Не вполне понятно, почему кукиш
сопровождает прилагательное строгий. Это слово выглядит на своем месте, хотя в узусе не фиксируется ни строгий кукиш/шиш, ни строгая нищета (как можно было бы считать, предполагая здесь характерный для Мандельштама перенос эпитета). Представляется, что в данном случае прилагательное строгий мотивировано контаминацией, отчасти фразеологической, отчасти – жестовой: показать кукиш здесь соединяется с жестом/оборотом строго погрозить пальцем, из которого заимствуется сема ‘строгости’. Ассоциация в рамках семантического поля жеста «успокаивает» сознание читателя, в результате чего необычный эпитет представляется вполне уместным.При всем этом, конечно, жест нищеты актуализирует обсценный смысл. Здесь происходит тот же эффект, что и со срамотой
. Притом что связь показать кукиш/шиш с обсценным планом хорошо известна (кукиш/шиш – эвфемизм полового члена), не каждый человек, использующий этот жест/фразеологизм, осознает, что он неприличен. Как правило, он маркируется как неприличный в среде интеллигенции, тогда как для остальных носителей показать кукиш – это жест/фразеологизм, выражающий отказ или оскорбление.Надо полагать, что в четвертой строфе Мандельштам вновь играет на разных социокультурных нормах. Высказывание строгий кукиш мне покажет нищета
прочитывается в двух планах: на фоне просторечного языка 1920–1930‐х годов с одной стороны, и в обсценном контексте, где за кукишем отчетливо считывается указание на мужской половой орган и соитие, – с другой.

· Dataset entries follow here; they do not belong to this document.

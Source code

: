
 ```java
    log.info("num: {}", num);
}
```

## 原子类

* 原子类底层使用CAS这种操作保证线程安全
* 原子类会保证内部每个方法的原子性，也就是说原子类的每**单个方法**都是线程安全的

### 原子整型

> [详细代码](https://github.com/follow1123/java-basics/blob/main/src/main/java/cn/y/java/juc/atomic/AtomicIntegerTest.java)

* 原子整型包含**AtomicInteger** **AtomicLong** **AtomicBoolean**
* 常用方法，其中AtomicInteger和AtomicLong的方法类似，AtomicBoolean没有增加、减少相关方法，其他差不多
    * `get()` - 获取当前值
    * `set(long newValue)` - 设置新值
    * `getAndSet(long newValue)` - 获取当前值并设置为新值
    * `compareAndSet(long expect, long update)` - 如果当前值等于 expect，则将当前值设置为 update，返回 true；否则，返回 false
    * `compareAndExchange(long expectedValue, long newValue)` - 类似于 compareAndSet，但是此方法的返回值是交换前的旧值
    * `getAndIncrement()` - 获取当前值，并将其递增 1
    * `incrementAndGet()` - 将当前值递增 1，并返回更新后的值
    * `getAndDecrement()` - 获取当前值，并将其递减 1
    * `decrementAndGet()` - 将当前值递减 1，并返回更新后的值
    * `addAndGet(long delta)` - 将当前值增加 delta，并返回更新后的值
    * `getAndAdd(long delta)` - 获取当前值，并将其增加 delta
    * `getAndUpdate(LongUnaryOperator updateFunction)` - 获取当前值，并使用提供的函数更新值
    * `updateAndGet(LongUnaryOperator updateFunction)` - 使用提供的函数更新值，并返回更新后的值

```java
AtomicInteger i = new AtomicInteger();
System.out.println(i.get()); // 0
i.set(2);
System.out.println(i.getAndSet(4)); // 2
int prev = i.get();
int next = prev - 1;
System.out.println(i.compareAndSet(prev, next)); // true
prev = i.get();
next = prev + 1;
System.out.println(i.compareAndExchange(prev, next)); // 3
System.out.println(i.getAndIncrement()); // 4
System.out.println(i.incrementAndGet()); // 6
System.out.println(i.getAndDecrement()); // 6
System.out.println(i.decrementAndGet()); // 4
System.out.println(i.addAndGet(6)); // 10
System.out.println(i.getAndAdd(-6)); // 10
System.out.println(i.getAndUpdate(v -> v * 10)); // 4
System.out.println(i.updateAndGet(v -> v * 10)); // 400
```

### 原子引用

Последний указанный план, конечно, напрямую перекликается со второй строфой и точно так же формирует фигуру сокрытия.В таком свете особый смысл приобретает высказывание в начале строфы: по губам меня помажет пустота
. В его основе – фамильярная идиома мазать по губам (усам), значение которой, по «Словарю…» Ушакова, – «обещать, не исполняя обещанного, обманывать»[1171].В очевидном плане выражения текста смысл идиомы трансформируется. В стихотворении речь не идет об обмане или пустом обещании, – скорее пустота
буквально помажет по губам субъекта. При таком дословном прочтении возникает языковое смещение, потому что в высказывании исчезает дополнение (помажет чем?). Вместе с тем оно не бросается в глаза. Вероятно, так происходит потому, что на глубинном семантическом уровне словосочетание контаминируется с другой известной идиомой – по губам текло, да в рот не попало[1172]. Эта идиома, к слову, проясняет и смысл выражения мазать по губам – в обоих фразеологизмах речь идет о дразнящей близости желаемого при невозможности его получить. Подключение выражения по губам текло, да в рот не попало, мотивированное еще и алкогольной темой стихотворения (шерри-бренди, дуй вино), объясняет, почему агентом действия мазать по губам выступает пустота. Дело в том, что поговорка транслирует именно смысл ‘отсутствия’, ‘пустоты’, а в стихотворении этот смысл как бы воплощается и становится самостоятельным действующим лицом (агенсом)[1173].Однако в свете скрытого обсценного плана стихотворения высказывание по губам меня помажет пустота
прочитывается в другом ключе. Какой-либо идиоматический смысл в этом плане тоже улетучивается, а сам оборот понимается буквально. В таком качестве высказывание предстает субститутом непристойного языкового фразеологизма (однако в определенных ситуациях, например, при тюремном унижении, – и телесного акта). В силу преимущественно устного бытования оно также плохо зафиксировано в письменных источниках. Его своеобразная вариация неожиданно обнаруживается в одном из опусов Д. Бедного (приведу цитату только в качестве доказательства, что оборот так или иначе бытовал и в 1920–1930‐е): «– „Кукиш с маслом пососут!“ / – „Пососут!“»[1174].Таким образом, в четвертой строфе, как и во второй, стихотворение Мандельштама намеренно обыгрывает обсценный план, не называя его напрямую, но сигнализируя о нем с помощью трансформации фразеологии.
5.
В пятой строфе общий смысловой контраст выражается противопоставлением абсолютной безысходности (всё равно) призывам к забытью и праздному времяпрепровождению (пей коктейли, дуй вино).